An interview with Alireza Nojeh, Professor, UBC Electrical and Computer Engineering
Stewart Blusson Quantum Matter Institute, AMPEL
My research is in the area of nanotechnology. Roughly speaking, think about scaling me down by a billion times, you would get a nanomaterial. In particular, my group looks at the excitation and transport of electrons within materials, and that, you can imagine, is at the base of many things in the modern world. And in particular, we are very interested in the interaction of light with nanomaterials.
How does your research work?
The area that we are currently focussing on is something that we stumbled upon accidentally during some experiments, and that’s an effect that we call a heat trap.
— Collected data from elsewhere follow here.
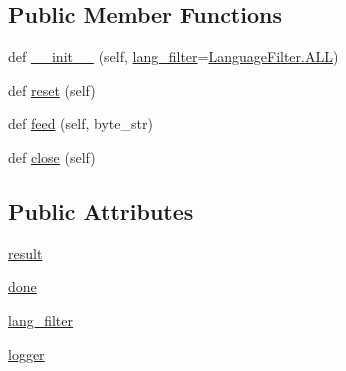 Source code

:\subsection*{Public Member Functions}
\begin{DoxyCompactItemize}
\item 
def \hyperlink{classpip_1_1__vendor_1_1chardet_1_1universaldetector_1_1UniversalDetector_a9ccb17485411675d89f567aa457baebc}{\+\_\+\+\_\+init\+\_\+\+\_\+} (self, \hyperlink{classpip_1_1__vendor_1_1chardet_1_1universaldetector_1_1UniversalDetector_a29caa6ccd4284571e91a8fde58f1da12}{lang\+\_\+filter}=\hyperlink{classpip_1_1__vendor_1_1chardet_1_1enums_1_1LanguageFilter_aafe107d906ac9495afe1f2997a4797fe}{Language\+Filter.\+A\+LL})
\item 
def \hyperlink{classpip_1_1__vendor_1_1chardet_1_1universaldetector_1_1UniversalDetector_afce2e9be4f989e238a55e2e9eb34c225}{reset} (self)
\item 
def \hyperlink{classpip_1_1__vendor_1_1chardet_1_1universaldetector_1_1UniversalDetector_a95546c11a5ad1eb0db709f540a98bf42}{feed} (self, byte\+\_\+str)
\item 
def \hyperlink{classpip_1_1__vendor_1_1chardet_1_1universaldetector_1_1UniversalDetector_ae3e8249c727d067d4bd2d8f4445bbc76}{close} (self)
\end{DoxyCompactItemize}
\subsection*{Public Attributes}
\begin{DoxyCompactItemize}
\item 
\hyperlink{classpip_1_1__vendor_1_1chardet_1_1universaldetector_1_1UniversalDetector_af8bfeea118b8f5abe90f417c3f00b5e9}{result}
\item 
\hyperlink{classpip_1_1__vendor_1_1chardet_1_1universaldetector_1_1UniversalDetector_a5fa51335dedd2ddaf53245847ebcb911}{done}
\item 
\hyperlink{classpip_1_1__vendor_1_1chardet_1_1universaldetector_1_1UniversalDetector_a29caa6ccd4284571e91a8fde58f1da12}{lang\+\_\+filter}
\item 
\hyperlink{classpip_1_1__vendor_1_1chardet_1_1universaldetector_1_1UniversalDetector_adf2fad75beb55d70a1c6f7cac452dda3}{logger}
\end{DoxyCompactItemize}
What it consists of is illuminating a collection of carbon nanotubes with a focussed beam of light; the material absorbs the light and gets heated. Although this is a conductive material – you would expect the heat to go everywhere – it actually gets very strongly confined where you generate the heat, hence the name heat trap. What that allows you is to reach a very high temperature, upwards of 1500 degrees, using a very small amount of input light. Once you heat the material to that degree, all sorts of interesting things happen.
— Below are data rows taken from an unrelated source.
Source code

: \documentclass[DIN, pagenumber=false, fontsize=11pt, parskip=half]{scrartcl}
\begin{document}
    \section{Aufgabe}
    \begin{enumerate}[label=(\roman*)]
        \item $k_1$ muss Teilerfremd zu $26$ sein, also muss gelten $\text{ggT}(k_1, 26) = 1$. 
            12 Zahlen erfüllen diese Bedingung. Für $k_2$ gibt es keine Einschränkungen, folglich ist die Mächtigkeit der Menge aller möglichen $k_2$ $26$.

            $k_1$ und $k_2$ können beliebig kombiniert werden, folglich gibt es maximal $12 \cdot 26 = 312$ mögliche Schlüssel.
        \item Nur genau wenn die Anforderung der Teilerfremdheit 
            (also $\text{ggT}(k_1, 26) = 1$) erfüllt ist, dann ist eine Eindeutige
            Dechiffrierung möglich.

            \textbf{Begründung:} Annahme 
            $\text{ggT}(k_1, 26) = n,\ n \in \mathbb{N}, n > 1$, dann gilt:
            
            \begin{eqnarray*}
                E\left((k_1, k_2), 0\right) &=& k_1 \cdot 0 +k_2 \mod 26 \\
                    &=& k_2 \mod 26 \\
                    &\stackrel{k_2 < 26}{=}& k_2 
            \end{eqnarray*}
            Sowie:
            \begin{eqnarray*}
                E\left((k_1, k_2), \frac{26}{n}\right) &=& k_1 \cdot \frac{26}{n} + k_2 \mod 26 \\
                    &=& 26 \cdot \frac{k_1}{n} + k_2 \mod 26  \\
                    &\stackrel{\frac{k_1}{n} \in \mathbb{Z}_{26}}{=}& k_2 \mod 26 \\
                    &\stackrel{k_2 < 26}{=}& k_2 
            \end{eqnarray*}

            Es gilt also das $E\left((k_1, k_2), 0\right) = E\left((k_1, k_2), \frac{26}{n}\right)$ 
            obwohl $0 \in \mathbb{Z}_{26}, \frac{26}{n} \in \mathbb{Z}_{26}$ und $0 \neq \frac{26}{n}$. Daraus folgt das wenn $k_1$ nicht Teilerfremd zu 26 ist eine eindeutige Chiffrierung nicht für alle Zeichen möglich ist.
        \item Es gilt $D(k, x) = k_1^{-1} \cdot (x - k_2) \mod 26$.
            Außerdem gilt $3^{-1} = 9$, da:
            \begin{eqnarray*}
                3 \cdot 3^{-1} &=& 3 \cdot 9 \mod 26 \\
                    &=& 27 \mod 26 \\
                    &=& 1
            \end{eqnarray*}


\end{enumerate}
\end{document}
It makes it a lot easier to create a focussed beam of electrons for applications that range from energy conversion to harvest sunlight or harvest waste heat and generate electricity, all the way to a simple and compact electron microscope.
What is the role of imagination in research?
Thinking about imagination and playfulness in science, I like to think of it as guided imagination. One normally does start with a hypothesis or a direction of thought, but it’s very important to keep an open mind. Normally in the scientific process, you’re not looking to prove a hypothesis, you’re trying to refute it, so you try to throw at it whatever you can, and in the process see what else captures your attention. And the heat trap effect that I mentioned was precisely like this. Like I said, we had no reason to put that green laser on this material, and we thought, let’s do it and see what happens.